Becoming healthiest university requires grassroots approach, innovation, leaders say
By Adam King
Simple Healthy Habits
- Physical activity — 30 minutes a day, five days a week.
- Healthy eating — Five fruits and vegetables a day.
- No smoking.
- Alcohol in moderation — Maximum of one drink a day for women, two for men.
In past years, the State of Health and Wellness address at Ohio State was chock full of statistics and information about the health of the university’s population.
This year’s speech was more a celebration of dreaming big and how doing so can push Ohio State to be the standard of what it means to be a healthy university.
At each table in the Great Hall Meeting Room of the Ohio Union, attendees could write down their ideas on how the university could be more innovative in approaching health and wellness.
“It is OK to be innovative and have fun in academia,” said Bernadette Melnyk, Ohio State’s chief wellness officer, associate vice president for health promotion and dean of the College of Nursing. “We need to do more of that. That’s why innovation is so critical.”
To jumpstart ideas, Ohio State introduced the Buckeye Wellness Innovator initiative last year, encouraging faculty and staff to become health and wellness leaders within their colleges and units. Three teams were honored at the State of Health and Wellness address for their unique ideas.
In one instance, a team from the Department of Recreational Sports decided to remove the financial barrier to wellness — the fee members are charged to take any additional group fitness classes at the Recreation and Physical Activity Center. With the fee, only 700 people took advantage of the classes. After the fee was removed, interest ballooned, with more than 13,000 people expressing interest.

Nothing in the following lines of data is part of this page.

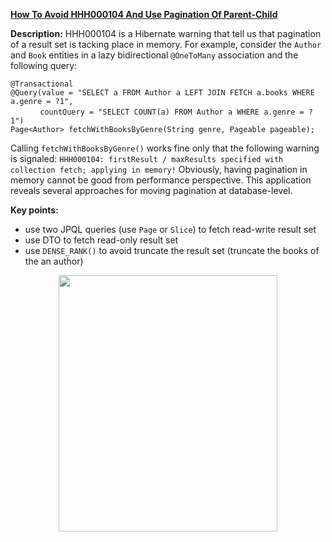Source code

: **[How To Avoid HHH000104 And Use Pagination Of Parent-Child](https://github.com/AnghelLeonard/Hibernate-SpringBoot/tree/master/HibernateSpringBootHHH000104)**

**Description:** HHH000104 is a Hibernate warning that tell us that pagination of a result set is tacking place in memory. For example, consider the `Author` and `Book` entities in a lazy bidirectional `@OneToMany` association and the following query: 

  `@Transactional`\
  `@Query(value = "SELECT a FROM Author a LEFT JOIN FETCH a.books WHERE a.genre = ?1",`\
  &nbsp;&nbsp;&nbsp;&nbsp;&nbsp;&nbsp;&nbsp;&nbsp;&nbsp;&nbsp;&nbsp;&nbsp;`countQuery = "SELECT COUNT(a) FROM Author a WHERE a.genre = ?1")`\
  `Page<Author> fetchWithBooksByGenre(String genre, Pageable pageable);`

Calling `fetchWithBooksByGenre()` works fine only that the following warning is signaled: `HHH000104: firstResult / maxResults specified with collection fetch; applying in memory!` Obviously, having pagination in memory cannot be good from performance perspective. This application reveals several approaches for moving pagination at database-level.

**Key points:**
- use two JPQL queries (use `Page` or `Slice`) to fetch read-write result set
- use DTO to fetch read-only result set
- use `DENSE_RANK()` to avoid truncate the result set (truncate the books of the an author)

<a href="https://leanpub.com/java-persistence-performance-illustrated-guide"><p align="center"><img src="https://github.com/AnghelLeonard/Hibernate-SpringBoot/blob/master/Java%20Persistence%20Performance%20Illustrated%20Guide.jpg" height="410" width="350"/></p></a>
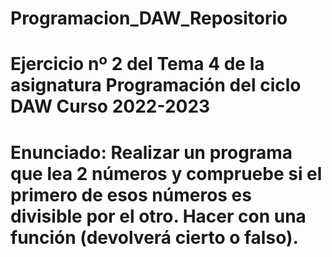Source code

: # Programacion_DAW_Repositorio
# Ejercicio nº 2 del Tema 4 de la asignatura Programación del ciclo DAW Curso 2022-2023
# Enunciado: Realizar un programa que lea 2 números y compruebe si el primero de esos números es divisible por el otro. Hacer con una función (devolverá cierto o falso).
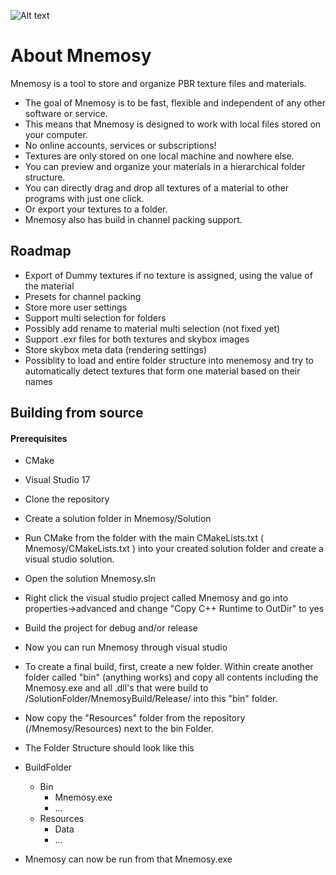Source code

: 
![Alt text](Mnemosy/Resources/Textures/appScreenshot.png?raw=true "screenshot")


#  About Mnemosy

Mnemosy is a tool to store and organize PBR texture files and materials.

- The goal of Mnemosy is to be fast, flexible and independent of any other software or service.
- This means that Mnemosy is designed to work with local files stored on your computer.
- No online accounts, services or subscriptions!
- Textures are only stored on one local machine and nowhere else.
- You can preview and organize your materials in a hierarchical folder structure.
- You can directly drag and drop all textures of a material to other programs with just one click.
- Or export your textures to a folder.
- Mnemosy also has build in channel packing support.


## Roadmap

- Export of Dummy textures if no texture is assigned, using the value of the material
- Presets for channel packing
- Store more user settings
- Support multi selection for folders
- Possibly add rename to material multi selection (not fixed yet)
- Support .exr files for both textures and skybox images
- Store skybox meta data (rendering settings)
- Possiblity to load and entire folder structure into menemosy and try to automatically detect textures that form one material based on their names

## Building from source
#### Prerequisites
- CMake
- Visual Studio 17

- Clone the repository
- Create a solution folder in  Mnemosy/Solution
- Run CMake from the folder with the main CMakeLists.txt ( Mnemosy/CMakeLists.txt ) into your created solution folder and create a visual studio solution.
- Open the solution Mnemosy.sln
- Right click the visual studio project called Mnemosy and go into properties->advanced and change "Copy C++ Runtime to OutDir" to yes
- Build the project for debug and/or release
- Now you can run Mnemosy through visual studio

- To create a final build, first, create a new folder. Within create another folder called "bin" (anything works) and copy all contents including the Mnemosy.exe and all .dll's that were build to /SolutionFolder/MnemosyBuild/Release/ into this "bin" folder.
- Now copy the "Resources" folder from the repository (/Mnemosy/Resources) next to the bin Folder.
- The Folder Structure should look like this
- BuildFolder
	- Bin
		- Mnemosy.exe
		- ...
	- Resources
		- Data
		- ...

- Mnemosy can now be run from that Mnemosy.exe
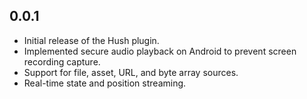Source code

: ## 0.0.1

* Initial release of the Hush plugin.
* Implemented secure audio playback on Android to prevent screen recording capture.
* Support for file, asset, URL, and byte array sources.
* Real-time state and position streaming.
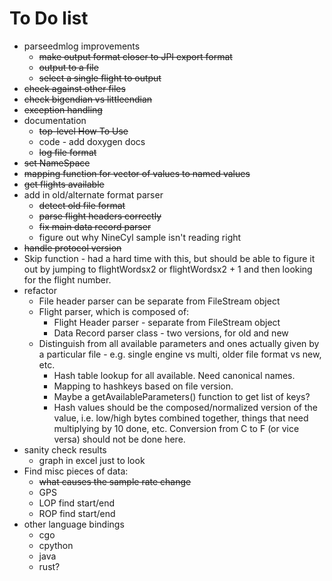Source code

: # To Do list

- parseedmlog improvements
  - ~~make output format closer to JPI export format~~
  - ~~output to a file~~
  - ~~select a single flight to output~~
- ~~check against other files~~
- ~~check bigendian vs littleendian~~
- ~~exception handling~~
- documentation
    - ~~top-level How To Use~~
    - code - add doxygen docs
    - ~~log file format~~
- ~~set NameSpace~~
- ~~mapping function for vector of values to named values~~
- ~~get flights available~~
- add in old/alternate format parser
    - ~~detect old file format~~
    - ~~parse flight headers correctly~~
    - ~~fix main data record parser~~
    - figure out why NineCyl sample isn't reading right
- ~~handle protocol version~~
- Skip function - had a hard time with this, but should be able to
  figure it out by jumping to flightWordsx2 or flightWordsx2 + 1 and then
  looking for the flight number.
- refactor
    - File header parser can be separate from FileStream object
    - Flight parser, which is composed of:
        - Flight Header parser - separate from FileStream object
        - Data Record parser class - two versions, for old and new
    - Distinguish from all available parameters and ones actually given
      by a particular file - e.g. single engine vs multi, older file format
      vs new, etc.
      - Hash table lookup for all available. Need canonical names.
      - Mapping to hashkeys based on file version.
      - Maybe a getAvailableParameters() function to get list of keys?
      - Hash values should be the composed/normalized version of the value,
        i.e. low/high bytes combined together, things that need multiplying
        by 10 done, etc. Conversion from C to F (or vice versa) should not
        be done here.
- sanity check results
    - graph in excel just to look
- Find misc pieces of data:
    - ~~what causes the sample rate change~~
    - GPS
    - LOP find start/end
    - ROP find start/end
- other language bindings
    - cgo
    - cpython
    - java
    - rust?

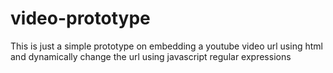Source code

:# video-prototype
This is just a simple prototype on embedding a youtube video url using html and dynamically change the url using javascript regular expressions
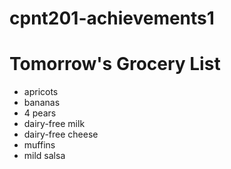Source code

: # cpnt201-achievements1

# Tomorrow's Grocery List
- apricots
- bananas
- 4 pears
- dairy-free milk
- dairy-free cheese
- muffins
- mild salsa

“We realize we can’t only work at the individual level,” Melnyk said. “You have to work in a social context, the organizational culture needs to be changed, the environment needs to be changed to make it easy and fun for people to engage in healthy behaviors.”
Positivity was a constant theme. Melnyk showed a video of a young boy yelling at the top of his lungs, “I’m the greatest hitter in the world!” only to miss the ball after every swing. At the end of his umpteenth try, the boy changes tactics: “I’m the greatest PITCHER in the world!”

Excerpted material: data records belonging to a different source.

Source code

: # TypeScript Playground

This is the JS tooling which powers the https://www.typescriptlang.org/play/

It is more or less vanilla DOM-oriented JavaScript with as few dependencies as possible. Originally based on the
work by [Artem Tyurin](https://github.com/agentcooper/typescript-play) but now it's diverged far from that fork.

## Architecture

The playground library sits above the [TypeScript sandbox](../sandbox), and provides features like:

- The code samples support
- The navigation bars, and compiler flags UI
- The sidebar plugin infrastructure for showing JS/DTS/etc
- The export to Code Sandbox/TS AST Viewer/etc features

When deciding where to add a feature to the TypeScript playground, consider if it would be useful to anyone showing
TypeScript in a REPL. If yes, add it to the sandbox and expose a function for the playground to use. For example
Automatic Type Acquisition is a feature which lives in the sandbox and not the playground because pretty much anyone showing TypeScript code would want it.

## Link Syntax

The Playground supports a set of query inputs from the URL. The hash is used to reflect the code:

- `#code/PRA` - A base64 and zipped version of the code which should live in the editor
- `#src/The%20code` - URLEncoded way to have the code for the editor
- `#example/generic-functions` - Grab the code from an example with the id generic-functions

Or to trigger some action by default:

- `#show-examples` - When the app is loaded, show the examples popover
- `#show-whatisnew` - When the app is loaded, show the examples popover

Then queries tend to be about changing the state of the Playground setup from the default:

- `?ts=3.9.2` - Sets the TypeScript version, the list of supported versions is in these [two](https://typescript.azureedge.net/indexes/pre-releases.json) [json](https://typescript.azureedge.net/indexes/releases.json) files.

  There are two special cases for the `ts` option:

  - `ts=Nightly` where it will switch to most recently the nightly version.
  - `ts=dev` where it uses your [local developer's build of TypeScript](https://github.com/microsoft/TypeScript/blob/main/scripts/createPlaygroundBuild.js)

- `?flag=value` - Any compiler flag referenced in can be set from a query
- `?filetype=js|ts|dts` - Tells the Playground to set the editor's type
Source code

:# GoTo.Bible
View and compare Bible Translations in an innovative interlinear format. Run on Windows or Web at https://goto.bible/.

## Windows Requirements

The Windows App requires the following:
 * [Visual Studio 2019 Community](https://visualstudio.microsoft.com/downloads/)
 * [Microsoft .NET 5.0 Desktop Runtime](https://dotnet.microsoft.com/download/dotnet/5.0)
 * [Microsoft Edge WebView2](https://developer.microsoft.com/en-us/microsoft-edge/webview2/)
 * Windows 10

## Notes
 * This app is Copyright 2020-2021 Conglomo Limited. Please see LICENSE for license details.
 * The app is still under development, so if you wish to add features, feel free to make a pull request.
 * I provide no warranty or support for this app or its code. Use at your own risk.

Vice President for Talent, Culture and Human Resources A.J. Douglass said being happy equates to being healthy. Formerly an avid runner, Douglass had to shift her mindset to enjoy the 4:30 a.m. run she used to do every morning. Early on, she equated running with punishment: As a former basketball player, every missed free throw (and she had a lot) meant she had to sprint. It wasn’t until she decided to reflect on running as a positive in her life that her workout happiness curve increased.
“Please know we’re going to continue to take steps toward creating a healthy culture, a culture of well-being, but we need your help and need you to stay committed and focused on what we can accomplish together,” Douglass told the audience.
When university health statistics were revealed in a short segment, they showed Ohio State faculty and staff have some work to do. More than 28,000 employees completed the Personal Health and Well-Being Assessment, and 61 percent of them were either overweight or obese while 25 percent reported cholesterol levels greater than 200.
Larry Lewellen, vice president of care coordination and health promotion, said since the university began offering wellness programs over the last several years, OSU has yet to see the health of its population improve year to year.
Lewellen challenged faculty and staff to try and reverse that. As a cyclist about to turn 60, Lewellen said his biometric numbers have never been better because of the wellness programs in place at Ohio State.
“Our challenge is to be healthier next year than we are this year, and that’s a huge challenge,” he said. “As my wife would say, ‘You’re not any better looking, and you only have three hairs left, but you sure are healthy.’ The only way we’re going to be healthier next year than this year is at a grassroots levels; it’s not an ivory tower thing or a website or a program. It’s about people and what they do every day — to eat healthier and be more active in your department, in your office, at your home, with your family. It’s got to be a way of life.”